» **REQUIRED WORK**: Every entry that follows must be written out exactly, apart from its pictures.
■ ■ ■ ■
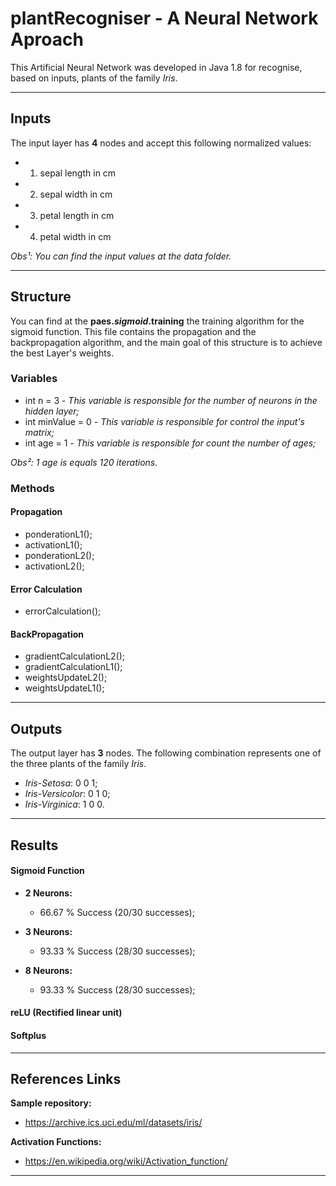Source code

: # plantRecogniser - A Neural Network Aproach #

This Artificial Neural Network was developed in Java 1.8 for recognise, based on inputs, plants of the family _Iris_.

-----------------------------------------------

## Inputs ##

The input layer has __4__ nodes and accept this following normalized values:

* 1. sepal length in cm 
* 2. sepal width in cm 
* 3. petal length in cm 
* 4. petal width in cm 

_Obs¹: You can find the input values at the data folder._

----------------------------

## Structure ##

You can find at the __paes._sigmoid_.training__ the training algorithm for the sigmoid function. This file contains the propagation and the backpropagation algorithm, and the main goal of this structure is to achieve the best Layer's weights.

### Variables ###

* int n = 3 - _This variable is responsible for the number of neurons in the hidden layer;_
* int minValue = 0 - _This variable is responsible for control the input's matrix;_
* int age = 1 - _This variable is responsible for count the number of ages;_

_Obs²: 1 age is equals 120 iterations._

### Methods ###

#### Propagation ####
* ponderationL1();
* activationL1();
* ponderationL2();
* activationL2();

#### Error Calculation ####
* errorCalculation();

#### BackPropagation ####
* gradientCalculationL2();
* gradientCalculationL1();
* weightsUpdateL2();
* weightsUpdateL1();
---------------------------------------

## Outputs ##

The output layer has __3__ nodes. The following combination represents one of the three plants of the family _Iris_.

* _Iris-Setosa_: 0 0 1;
* _Iris-Versicolor_: 0 1 0;
* _Iris-Virginica_: 1 0 0.

----------------------------

## Results ##

#### Sigmoid Function ####

* __2 Neurons:__
  * 66.67 % Success (20/30 successes);
 
* __3 Neurons:__
  * 93.33 % Success (28/30 successes);
 
* __8 Neurons:__
  * 93.33 % Success (28/30 successes);

#### reLU (Rectified linear unit) ####

#### Softplus ####

---------------------------------------

## References Links ##

__Sample repository:__
* <https://archive.ics.uci.edu/ml/datasets/iris/>

__Activation Functions:__
* <https://en.wikipedia.org/wiki/Activation_function/>

--------------------------------------------------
■ ■ ■ ■
» **EXPECTED OUTPUT**:
Source code

: # plantRecogniser - A Neural Network Aproach #

This Artificial Neural Network was developed in Java 1.8 for recognise, based on inputs, plants of the family _Iris_.

-----------------------------------------------

## Inputs ##

The input layer has __4__ nodes and accept this following normalized values:

* 1. sepal length in cm 
* 2. sepal width in cm 
* 3. petal length in cm 
* 4. petal width in cm 

_Obs¹: You can find the input values at the data folder._

----------------------------

## Structure ##

You can find at the __paes._sigmoid_.training__ the training algorithm for the sigmoid function. This file contains the propagation and the backpropagation algorithm, and the main goal of this structure is to achieve the best Layer's weights.

### Variables ###

* int n = 3 - _This variable is responsible for the number of neurons in the hidden layer;_
* int minValue = 0 - _This variable is responsible for control the input's matrix;_
* int age = 1 - _This variable is responsible for count the number of ages;_

_Obs²: 1 age is equals 120 iterations._

### Methods ###

#### Propagation ####
* ponderationL1();
* activationL1();
* ponderationL2();
* activationL2();

#### Error Calculation ####
* errorCalculation();

#### BackPropagation ####
* gradientCalculationL2();
* gradientCalculationL1();
* weightsUpdateL2();
* weightsUpdateL1();
---------------------------------------

## Outputs ##

The output layer has __3__ nodes. The following combination represents one of the three plants of the family _Iris_.

* _Iris-Setosa_: 0 0 1;
* _Iris-Versicolor_: 0 1 0;
* _Iris-Virginica_: 1 0 0.

----------------------------

## Results ##

#### Sigmoid Function ####

* __2 Neurons:__
  * 66.67 % Success (20/30 successes);
 
* __3 Neurons:__
  * 93.33 % Success (28/30 successes);
 
* __8 Neurons:__
  * 93.33 % Success (28/30 successes);

#### reLU (Rectified linear unit) ####

#### Softplus ####

---------------------------------------

## References Links ##

__Sample repository:__
* <https://archive.ics.uci.edu/ml/datasets/iris/>

__Activation Functions:__
* <https://en.wikipedia.org/wiki/Activation_function/>

--------------------------------------------------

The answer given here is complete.